Three years ago today at exactly 5:48AM, I became a Mommy.
For the past 72 hours I have been replaying all of the events that transpired three years ago. Everything from going to the doctor’s office to find that they will induce me, to being given the choice to go home and come back tomorrow or have a C-section, to hearing Brian say, “Jazmine is here,” and all in between have saturated my thoughts.
I’ve tried in vain to have a few others go down memory lane with me but no one has been as enthused with my three-years-ago-at-this-exact-time play-by-play as I have been. I have resigned myself to understand that these are Mommy Memories. No one else will quite understand or ever be able to gush as enthusiastically as I do about those last hours of pregnancy and the birth of my precious baby girl. That is not to say that others don’t have very fond, happy, excited memories about the day she was born but hearing others tell it never quite captures my inner feelings about those moment. I can’t even verbalize it completely.
I’ve been in Mom swaps about the births of babies before. I’ve tried to have the best story before. I’ve tried to tell the same story even more dramatically before as well. I think, if we are honest about it, all Moms have done this a time or two. I don’t any longer. I state the facts. Some of which are dramatic in itself but I don’t try to exaggerate it anymore. It’s my memory. No matter how much I up-play or down-play it, it will ALWAYS be special to me.

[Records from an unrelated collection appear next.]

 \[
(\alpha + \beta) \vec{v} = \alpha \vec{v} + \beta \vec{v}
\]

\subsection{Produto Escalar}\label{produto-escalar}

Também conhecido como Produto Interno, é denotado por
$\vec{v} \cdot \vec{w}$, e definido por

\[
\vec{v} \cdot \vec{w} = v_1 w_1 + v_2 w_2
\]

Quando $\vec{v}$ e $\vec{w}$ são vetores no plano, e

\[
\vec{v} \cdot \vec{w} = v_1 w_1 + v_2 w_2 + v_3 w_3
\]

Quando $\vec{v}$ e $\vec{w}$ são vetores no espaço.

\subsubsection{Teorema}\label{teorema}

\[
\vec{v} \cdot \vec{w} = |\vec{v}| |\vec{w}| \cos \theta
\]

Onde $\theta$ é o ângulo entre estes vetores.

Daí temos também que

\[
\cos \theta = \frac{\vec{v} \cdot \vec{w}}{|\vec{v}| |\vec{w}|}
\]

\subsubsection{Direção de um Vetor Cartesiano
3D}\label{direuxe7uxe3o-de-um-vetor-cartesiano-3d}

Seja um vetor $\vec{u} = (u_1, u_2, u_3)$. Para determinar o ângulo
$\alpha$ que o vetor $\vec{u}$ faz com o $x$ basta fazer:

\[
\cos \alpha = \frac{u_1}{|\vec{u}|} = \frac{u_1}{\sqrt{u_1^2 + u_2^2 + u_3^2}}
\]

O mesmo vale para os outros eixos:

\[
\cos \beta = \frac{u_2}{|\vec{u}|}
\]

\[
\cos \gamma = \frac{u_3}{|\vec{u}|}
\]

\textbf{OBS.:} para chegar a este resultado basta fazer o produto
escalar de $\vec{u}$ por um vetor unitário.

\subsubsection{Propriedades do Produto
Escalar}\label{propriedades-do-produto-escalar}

Going from bonus mom to Mommy was a huge experience for me! March 12 was the day that bonus mom was not the only title that defined my motherhood. Three years ago, at the exact time this blog is going to be published today, I had COMPLETE autonomy over my child (save my husband of course but you get my meaning). I did not have to share her or pull back from giving affection depending on if her mother was around because I was her mother! I didn’t have to find special things we could do together as a family to create lasting memories that were not something she already did at her mom’s house. I didn’t have to find ways to help her forge a better bond with her father. I didn’t have to tax my weekends with trying to plan out how she was going to be seen by all of the family in the time we had.
That is just to name a few. There were so may bonus mom factors on top of the normal new Mommy business. But that is another blog for another time. Right now, Mommy is tired. Our in-house family tradition is to decorate the dinning room with streamers and make whatever cake she desires for her birthday. My husband decorated. I baked. I just finished icing the cupcakes and 2-layer cake for her two-part birthday celebration tomorrow. On top of that, daylight savings stole an hour from me…goodnight.